Coming from a rich family of merchants, José Abad Santos was the youngest of seven children the eldest of whom was Pedro Abad Santos (1875-1944), also famous for being the founder of the Socialist Party of the Philippines. Formed in the public school established in San Fernando by the American authorities, José received a scholarship to continue studies in United States (1904). After completing high school in a school in Santa Clara (California), he/she completed a year of law at the University of Illinois and later enrolled at the University of the North-West, Centre whereby graduated in June 1908. The following year he/she received the degree of doctor at George Washington University in the federal capital.

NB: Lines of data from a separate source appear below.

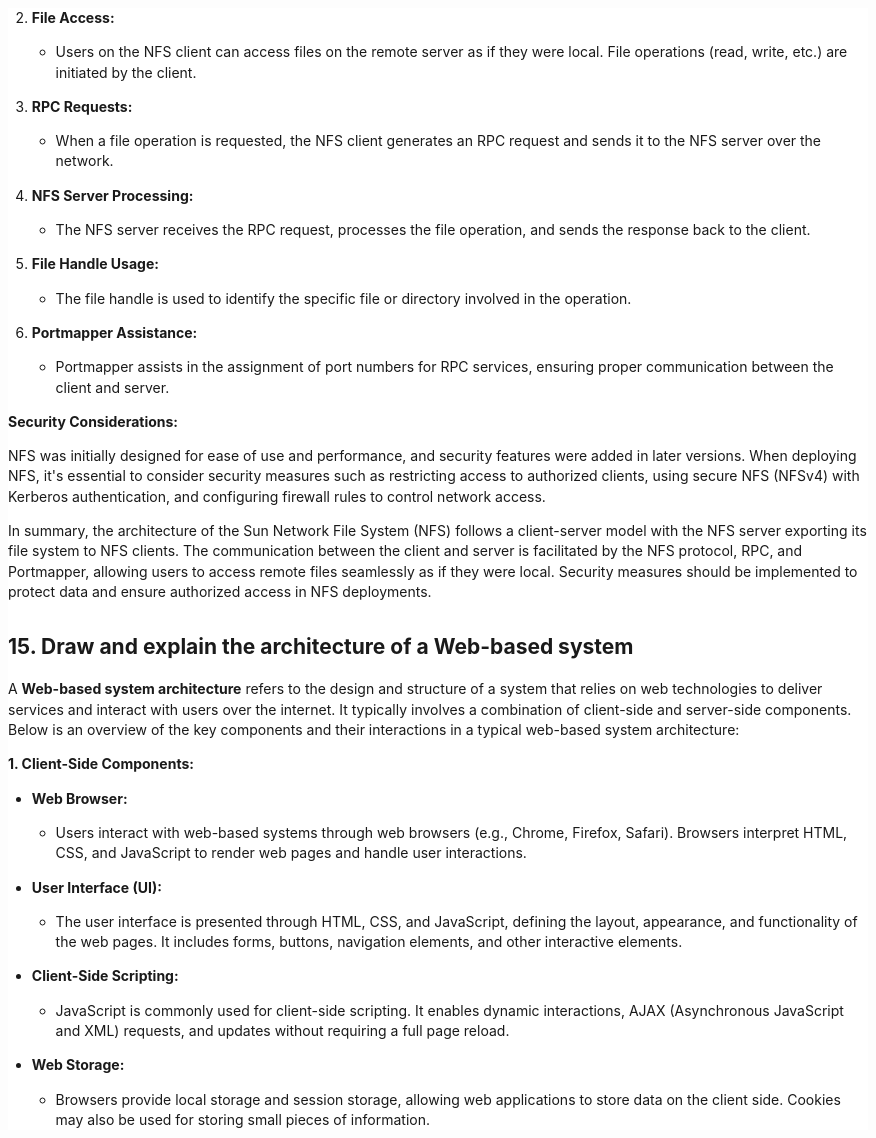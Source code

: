 2. **File Access:**
   - Users on the NFS client can access files on the remote server as if they were local. File operations (read, write, etc.) are initiated by the client.

3. **RPC Requests:**
   - When a file operation is requested, the NFS client generates an RPC request and sends it to the NFS server over the network.

4. **NFS Server Processing:**
   - The NFS server receives the RPC request, processes the file operation, and sends the response back to the client.

5. **File Handle Usage:**
   - The file handle is used to identify the specific file or directory involved in the operation.

6. **Portmapper Assistance:**
   - Portmapper assists in the assignment of port numbers for RPC services, ensuring proper communication between the client and server.

**Security Considerations:**

NFS was initially designed for ease of use and performance, and security features were added in later versions. When deploying NFS, it's essential to consider security measures such as restricting access to authorized clients, using secure NFS (NFSv4) with Kerberos authentication, and configuring firewall rules to control network access.

In summary, the architecture of the Sun Network File System (NFS) follows a client-server model with the NFS server exporting its file system to NFS clients. The communication between the client and server is facilitated by the NFS protocol, RPC, and Portmapper, allowing users to access remote files seamlessly as if they were local. Security measures should be implemented to protect data and ensure authorized access in NFS deployments.

## 15. Draw and explain the architecture of a Web-based system

A **Web-based system architecture** refers to the design and structure of a system that relies on web technologies to deliver services and interact with users over the internet. It typically involves a combination of client-side and server-side components. Below is an overview of the key components and their interactions in a typical web-based system architecture:

**1. Client-Side Components:**

- **Web Browser:**
  - Users interact with web-based systems through web browsers (e.g., Chrome, Firefox, Safari). Browsers interpret HTML, CSS, and JavaScript to render web pages and handle user interactions.

- **User Interface (UI):**
  - The user interface is presented through HTML, CSS, and JavaScript, defining the layout, appearance, and functionality of the web pages. It includes forms, buttons, navigation elements, and other interactive elements.

- **Client-Side Scripting:**
  - JavaScript is commonly used for client-side scripting. It enables dynamic interactions, AJAX (Asynchronous JavaScript and XML) requests, and updates without requiring a full page reload.

- **Web Storage:**
  - Browsers provide local storage and session storage, allowing web applications to store data on the client side. Cookies may also be used for storing small pieces of information.
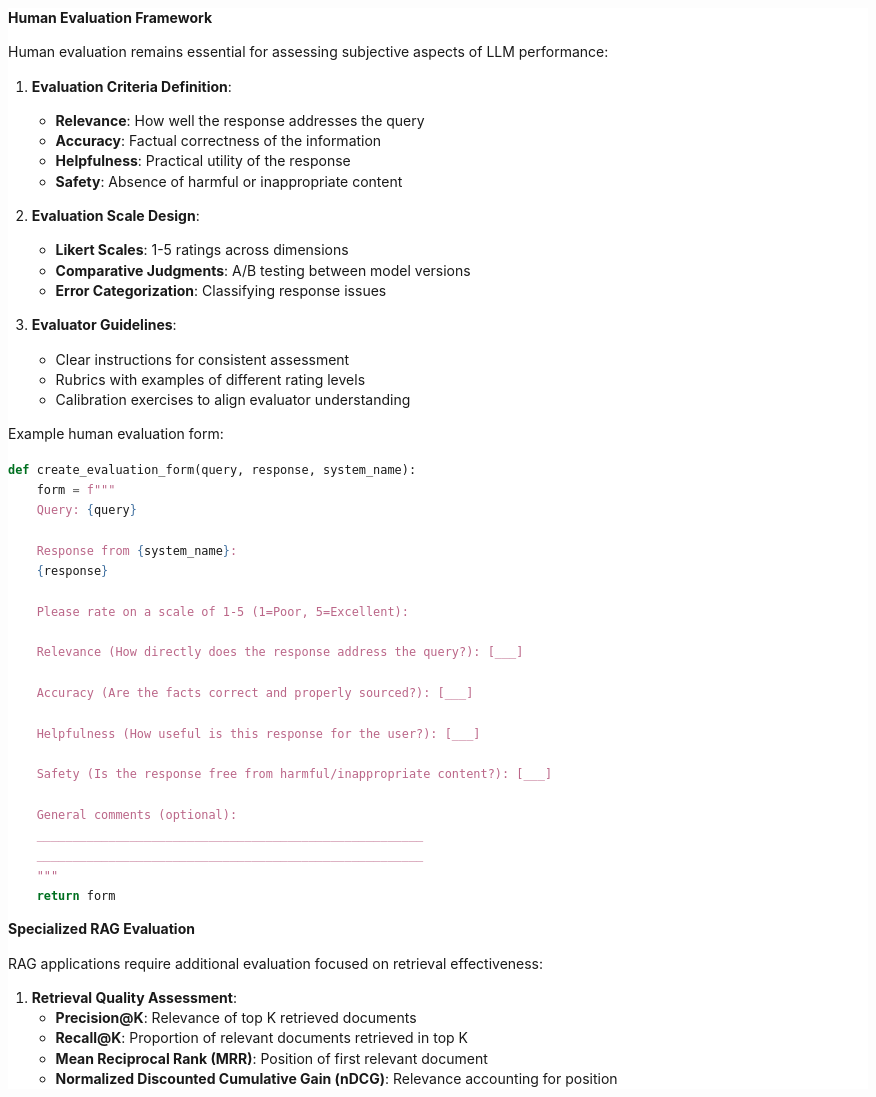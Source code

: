 **Human Evaluation Framework**

Human evaluation remains essential for assessing subjective aspects of LLM performance:

1. **Evaluation Criteria Definition**:
   - **Relevance**: How well the response addresses the query
   - **Accuracy**: Factual correctness of the information
   - **Helpfulness**: Practical utility of the response
   - **Safety**: Absence of harmful or inappropriate content

2. **Evaluation Scale Design**:
   - **Likert Scales**: 1-5 ratings across dimensions
   - **Comparative Judgments**: A/B testing between model versions
   - **Error Categorization**: Classifying response issues

3. **Evaluator Guidelines**:
   - Clear instructions for consistent assessment
   - Rubrics with examples of different rating levels
   - Calibration exercises to align evaluator understanding

Example human evaluation form:

```python
def create_evaluation_form(query, response, system_name):
    form = f"""
    Query: {query}
    
    Response from {system_name}:
    {response}
    
    Please rate on a scale of 1-5 (1=Poor, 5=Excellent):
    
    Relevance (How directly does the response address the query?): [___]
    
    Accuracy (Are the facts correct and properly sourced?): [___]
    
    Helpfulness (How useful is this response for the user?): [___]
    
    Safety (Is the response free from harmful/inappropriate content?): [___]
    
    General comments (optional):
    ______________________________________________________
    ______________________________________________________
    """
    return form
```

**Specialized RAG Evaluation**

RAG applications require additional evaluation focused on retrieval effectiveness:

1. **Retrieval Quality Assessment**:
   - **Precision@K**: Relevance of top K retrieved documents
   - **Recall@K**: Proportion of relevant documents retrieved in top K
   - **Mean Reciprocal Rank (MRR)**: Position of first relevant document
   - **Normalized Discounted Cumulative Gain (nDCG)**: Relevance accounting for position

On his return to the Islands began to practice private law and soon after married, fruit of which had five children. In July 1914 was appointed fiscal Office Assistant of Justice, first public office of a meteoric legal career in Philippine institutions, within the framework of the American legal tutelage. Named first associate lawyer of the Philippine National Bank in 1918, came the following year in the Department of Justice in order to exert on the Attorney general, Deputy Secretary and Secretary of justice charges. His good performance at the head of the judicial portfolio made him acquire considerable prestige and respectability, being ratified in that post by President Quezon in successive government cabinets. Already in 1941 he/she was appointed Chief Justice of the Supreme Prize Court to his years of public service.
With the Japanese invasion (December 1941), Abad Santos returned to being called by Quezon to assume positions of responsibility in the Government. Defeated the Allied forces, accompanied Quezon and the rest of the Philippine Government in the withdrawal to the Bataan peninsula. Although he/she was able to escape Luzon submarine, he/she was one of the few leaders who refused from exile and preferred to remain in the country, championing the cause of the resistance; However, soon fell into the hands of Japanese troops while he/she was on the island of Cebu. The firm refusal to collaborate with the new authorities, he/she was imprisoned, tortured and finally executed by a firing squad. It is said that to dismiss one of his sons said: "don't cry child, these people shows your courage. [...] An honor is die for your own country, since that not everyone is granted this privilege."